On the left, the Massachusetts Democrat has been a hero for his effort to rein in the nation’s largest banks and for his role in promoting gay rights, having been the most prominent openly gay member of Congress. On the right, Frank became a stand-in, alongside Rep. Nancy Pelosi (D-Calif.) and the late senator Edward M. Kennedy (D-Mass.), for attack lines designed to gin up conservative activists.
Behind the scenes, however, Frank — who was first elected in 1980 — became one of the most important lawmakers of his generation, a successful backroom negotiator who knew how to broker critical deals. With his announcement Monday that he will not seek reelection next year, he will leave a legacy that goes beyond simple politics.
Few lawmakers can claim, as Frank can, to have won the trust of both the George W. Bush Treasury Department and the gay rights movement.

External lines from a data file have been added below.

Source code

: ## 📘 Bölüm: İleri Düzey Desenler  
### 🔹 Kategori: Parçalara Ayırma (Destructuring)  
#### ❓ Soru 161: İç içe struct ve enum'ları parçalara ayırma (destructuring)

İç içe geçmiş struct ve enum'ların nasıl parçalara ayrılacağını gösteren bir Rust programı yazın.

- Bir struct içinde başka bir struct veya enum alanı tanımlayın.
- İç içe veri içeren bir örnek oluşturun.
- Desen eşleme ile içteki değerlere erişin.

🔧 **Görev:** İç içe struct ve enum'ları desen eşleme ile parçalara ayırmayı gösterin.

“This country has never had a Congressman like Barney Frank, and the House of Representatives will not be the same without him,” President Obama said in a statement.

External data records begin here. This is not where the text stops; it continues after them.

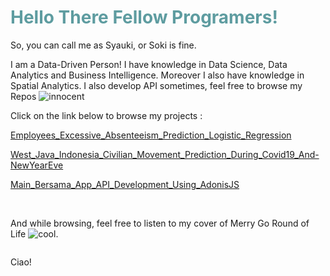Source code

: <!-- #######  YAY, I AM THE SOURCE EDITOR! #########-->
<h1 style="color: #5e9ca0;">Hello There Fellow Programers!</h1>
<p>So, you can call me as Syauki, or Soki is fine.</p>
<p>I am a Data-Driven Person! I have knowledge in Data Science, Data Analytics and Business Intelligence. Moreover I also have knowledge in Spatial Analytics. I also develop API sometimes, feel free to browse my Repos <img src="https://html-online.com/editor/tiny4_9_11/plugins/emoticons/img/smiley-innocent.gif" alt="innocent" /></p>
<p>Click on the link below to browse my projects :</p>
<p><a title="Excessive Absenteeism Prediction" href="https://github.com/uqisdq/Logistic_Regression_Absentteism_Case_365_Careers" target="_blank">Employees_Excessive_Absenteeism_Prediction_Logistic_Regression</a></p>
<p><a title="Movement Prediction Based on Relative Movement Toward Specific Baseline" href="https://github.com/uqisdq/Predicting_West_Java_Civilian_Movement_during_Covid19" target="_blank">West_Java_Indonesia_Civilian_Movement_Prediction_During_Covid19_And-NewYearEve</a></p>
<p><a title="Main Bersama App API Development" href="https://github.com/uqisdq/tugas_akhir_jabar_coding_camp" target="_blank">Main_Bersama_App_API_Development_Using_AdonisJS</a></p>
<p>&nbsp;</p>
<p>And while browsing, feel free to listen to my cover of Merry Go Round of Life <img src="https://html-online.com/editor/tiny4_9_11/plugins/emoticons/img/smiley-cool.gif" alt="cool" />.</p>
<p><a title="Da  Music" href="https://www.youtube.com/watch?v=ZYdopyOmrlA"><img src="https://i9.ytimg.com/vi/ZYdopyOmrlA/mq1.jpg?sqp=CNCyxIsG&amp;rs=AOn4CLD_yiALOIWAxJjCHoISzqcXFZ2gDw" alt="" /></a></p>
<p>Ciao!</p>
<p>&nbsp;</p>
<p>&nbsp;</p>
<p><strong>&nbsp;</strong></p>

After the announcement, there was an outpuring of tributes for a politician who brought a unique style to Congress, much to the chagrin of opponents and delight of his fans. As Robert Kaiser wrote
:
The House of Representatives is losing its least-typical member: Barney Frank announced Monday that he will retire at the end of next year. This is sad news for Congress, an institution that has faded to gray over the last generation. Sad, but predictable.
Frank (D-Mass.) was a throwback to a time when members stood out for their unique personal characteristics. He never pandered, and sometimes insulted. “I’d rather be rude than bored,” he said on many occasions, and he provided plenty of evidence that this was true. But he was also an accomplished legislator, a congressman who made a difference. He was usually the smartest man in the room, and the funniest.

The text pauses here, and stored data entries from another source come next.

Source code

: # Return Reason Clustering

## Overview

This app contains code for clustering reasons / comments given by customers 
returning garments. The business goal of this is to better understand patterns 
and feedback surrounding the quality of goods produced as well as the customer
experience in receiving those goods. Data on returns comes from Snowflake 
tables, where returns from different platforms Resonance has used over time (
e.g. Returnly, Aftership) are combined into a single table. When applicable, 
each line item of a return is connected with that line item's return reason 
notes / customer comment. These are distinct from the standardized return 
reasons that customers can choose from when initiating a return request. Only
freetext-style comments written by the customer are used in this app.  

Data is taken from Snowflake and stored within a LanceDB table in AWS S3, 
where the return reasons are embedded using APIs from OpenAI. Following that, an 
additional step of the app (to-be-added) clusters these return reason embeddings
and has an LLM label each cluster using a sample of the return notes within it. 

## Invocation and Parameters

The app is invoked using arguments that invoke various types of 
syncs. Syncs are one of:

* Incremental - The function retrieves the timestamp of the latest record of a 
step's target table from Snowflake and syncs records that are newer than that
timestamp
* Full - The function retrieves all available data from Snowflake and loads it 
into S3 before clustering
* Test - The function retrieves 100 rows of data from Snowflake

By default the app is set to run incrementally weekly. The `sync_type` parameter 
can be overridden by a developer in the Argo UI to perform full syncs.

In Washington, typically, reporters get to know politicians by covering them once they’ve arrived here, but this reporter met Barney Frank when he was 21 years old, and I was 18, half a century ago. We were both delegates to a long-forgotten event called the National Student Congress. Frank was the delegate from Harvard who knew Robert’s Rules of Order backward and forward, and who seemed conversant with all the big national issues of the day. The hard thing, then as now, was deciphering the words that poured out of his mouth like bullets from a Gatling gun, disguised in a thick New York-ish accent that revealed his Bayonne, N.J., origins. We have maintained friendly relations ever since, so readers should be on notice that this article may want for objectivity.